> **EXERCISE BRIEF**
If a line of the data below contains the string "block", copy it into your answer.

> **MATERIAL PROVIDED**
************

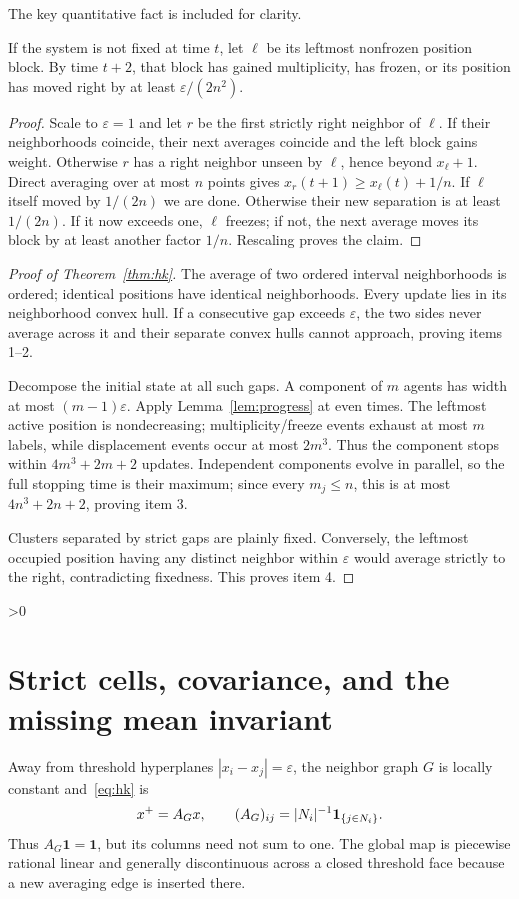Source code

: \documentclass[10pt]{article}
\providecommand{\CRevisionRound}{2}
\begin{document}
The key quantitative fact is included for clarity.
\begin{lemma}\label{lem:progress}
If the system is not fixed at time $t$, let $\ell$ be its leftmost nonfrozen
position block.  By time $t+2$, that block has gained multiplicity, has
frozen, or its position has moved right by at least
$\varepsilon/(2n^2)$.
\end{lemma}
\begin{proof}
Scale to $\varepsilon=1$ and let $r$ be the first strictly right neighbor of
$\ell$.  If their neighborhoods coincide, their next averages coincide and
the left block gains weight.  Otherwise $r$ has a right neighbor unseen by
$\ell$, hence beyond $x_\ell+1$.  Direct averaging over at most $n$ points
gives $x_r(t+1)\ge x_\ell(t)+1/n$.  If $\ell$ itself moved by $1/(2n)$ we
are done.  Otherwise their new separation is at least $1/(2n)$.  If it now
exceeds one, $\ell$ freezes; if not, the next average moves its block by at
least another factor $1/n$.  Rescaling proves the claim.
\end{proof}
\begin{proof}[Proof of Theorem~\ref{thm:hk}]
The average of two ordered interval neighborhoods is ordered; identical
positions have identical neighborhoods.  Every update lies in its
neighborhood convex hull.  If a consecutive gap exceeds $\varepsilon$, the
two sides never average across it and their separate convex hulls cannot
approach, proving items 1--2.

Decompose the initial state at all such gaps.  A component of $m$ agents has
width at most $(m-1)\varepsilon$.  Apply Lemma~\ref{lem:progress} at even
times.  The leftmost active position is nondecreasing; multiplicity/freeze
events exhaust at most $m$ labels, while displacement events occur at most
$2m^3$.  Thus the component stops within $4m^3+2m+2$ updates.  Independent
components evolve in parallel, so the full stopping time is their maximum;
since every $m_j\le n$, this is at most $4n^3+2n+2$, proving item 3.

Clusters separated by strict gaps are plainly fixed.  Conversely, the
leftmost occupied position having any distinct neighbor within
$\varepsilon$ would average strictly to the right, contradicting fixedness.
This proves item 4.
\end{proof}

\ifnum\CRevisionRound>0
\section{Strict cells, covariance, and the missing mean invariant}
Away from threshold hyperplanes $|x_i-x_j|=\varepsilon$, the neighbor graph
$G$ is locally constant and~\eqref{eq:hk} is
\begin{equation}\label{eq:matrix}
 x^+=A_Gx,\qquad (A_G)_{ij}=|N_i|^{-1}{\bf1}_{\{j\in N_i\}}.
\end{equation}
Thus $A_G\mathbf1=\mathbf1$, but its columns need not sum to one.  The global
map is piecewise rational linear and generally discontinuous across a closed
threshold face because a new averaging edge is inserted there.
\end{document}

************

> **WRITTEN RESPONSE**
position block.  By time $t+2$, that block has gained multiplicity, has
the left block gains weight.  Otherwise $r$ has a right neighbor unseen by
exceeds one, $\ell$ freezes; if not, the next average moves its block by at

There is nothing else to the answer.